=== Section Start ===

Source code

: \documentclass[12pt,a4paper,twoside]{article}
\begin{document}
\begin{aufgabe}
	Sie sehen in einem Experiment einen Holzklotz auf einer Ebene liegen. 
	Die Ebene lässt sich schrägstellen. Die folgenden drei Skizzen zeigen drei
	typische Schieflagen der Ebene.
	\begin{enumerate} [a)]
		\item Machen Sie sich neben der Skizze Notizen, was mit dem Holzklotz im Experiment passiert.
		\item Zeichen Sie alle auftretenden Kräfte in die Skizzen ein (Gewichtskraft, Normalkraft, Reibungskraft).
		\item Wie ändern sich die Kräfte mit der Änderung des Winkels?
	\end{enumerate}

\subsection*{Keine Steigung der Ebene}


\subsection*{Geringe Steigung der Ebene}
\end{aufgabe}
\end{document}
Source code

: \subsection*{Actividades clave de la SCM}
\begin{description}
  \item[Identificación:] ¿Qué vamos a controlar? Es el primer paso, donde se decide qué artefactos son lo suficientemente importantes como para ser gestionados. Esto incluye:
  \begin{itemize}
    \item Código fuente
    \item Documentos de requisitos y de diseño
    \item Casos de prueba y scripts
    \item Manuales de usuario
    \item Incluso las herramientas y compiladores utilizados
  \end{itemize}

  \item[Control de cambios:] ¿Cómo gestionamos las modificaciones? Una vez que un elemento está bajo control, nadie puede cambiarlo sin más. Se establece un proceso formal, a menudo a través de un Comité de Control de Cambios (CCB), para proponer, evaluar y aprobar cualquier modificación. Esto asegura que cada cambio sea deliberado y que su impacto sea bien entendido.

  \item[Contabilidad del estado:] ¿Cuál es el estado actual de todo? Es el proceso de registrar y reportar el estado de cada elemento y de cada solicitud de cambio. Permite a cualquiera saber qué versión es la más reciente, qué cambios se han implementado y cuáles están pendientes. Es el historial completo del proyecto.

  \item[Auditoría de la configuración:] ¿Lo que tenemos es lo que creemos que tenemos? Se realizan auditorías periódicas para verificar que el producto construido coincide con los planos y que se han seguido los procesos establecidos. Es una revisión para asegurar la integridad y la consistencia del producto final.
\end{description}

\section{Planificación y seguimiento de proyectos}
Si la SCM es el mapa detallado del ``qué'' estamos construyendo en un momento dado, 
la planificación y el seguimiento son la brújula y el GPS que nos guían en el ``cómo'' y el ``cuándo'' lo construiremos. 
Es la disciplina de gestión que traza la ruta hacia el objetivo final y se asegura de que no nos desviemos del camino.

=== Section End ===

→ PROBLEM:
How many lines in the listing above have the word "Skizzen" in them? Count them and give the number alone.

→ RESPONSE TO THIS TASK:
2